[Lxc-users] IPC between containers

Daniel Lezcano daniel.lezcano at free.fr
Tue Jun 8 08:52:08 UTC 2010


On 06/08/2010 07:55 AM, Nirmal Guhan wrote:
> On Mon, Jun 7, 2010 at 5:21 PM, Brian K. White<brian at aljex.com>  wrote:
>
>    
>> On 6/7/2010 7:51 PM, Nirmal Guhan wrote:
>>      
>>> Hi,
>>>
>>> Is there a way to use shared memory between the containers? Any other
>>> better/faster IPC mechanisms?

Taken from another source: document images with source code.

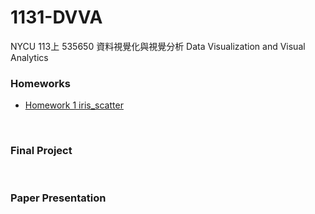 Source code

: <h1>1131-DVVA</h1>
NYCU 113上 535650 資料視覺化與視覺分析 Data Visualization and Visual Analytics
<br/>
<h3>Homeworks</h3>
<ul>
  <li><a href="http://aa721fffd6e5ca51.vis.lab.djosix.com:2024/">Homework 1 iris_scatter</a></li>
</ul>
<br/>
<h3>Final Project</h3>
<br/>
<h3>Paper Presentation</h3>
<br/>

I don't want to use sockets.
>>>
>>> Please let me know.
>>>        
>> Fifos on shared filesystem on the host?
>> Multiply hardlinked files on the host which appear in the same place in
>> each container?
>>
>> Except I don't know how you could safely allow more than one client
>> mount the fs except read-only, other than by means which are ultimately
>> sockets just with fs overhead on top of that. (various network and
>> distributed filesystems, and distributed ipc, distributed locking
>> systems, all are network based)
>>
>> Or if the multiple-hardlink idea doesn't actually work, I guess you
>> could put an incron job on the host which has access to all the
>> container's fs's and can watch a special directory in the same place in
>> all containers fs's and whenever a file is modified in one container,
>> incrond on the host notices and replicates it in all other containers.
>>
>> None of this sounds as good as ordinary socket communications, which is
>> my point.
>>
>> The whole point of a container is to ensure that exactly that (IPC)
>> can't happen so I am tempted to say if you don't want something which
>> contains, then don't use containers.
>>
>> --
>> bkw
>>
>>
>>      
> I would prefer using the RAM for performance, something like /dev/shm. I
> tried mounting /dev/shm of host on container using mount --bind and it
> works. I don't know if this is preferable though. Is there a similar
> implementation(to /dev/shm) that is more secure and can be used across
> containers? Or anything on the cards?
>    
If you share the filesystem, you can use a shared mapped file (this is 
what does posix shm in the /dev/shm location in fact).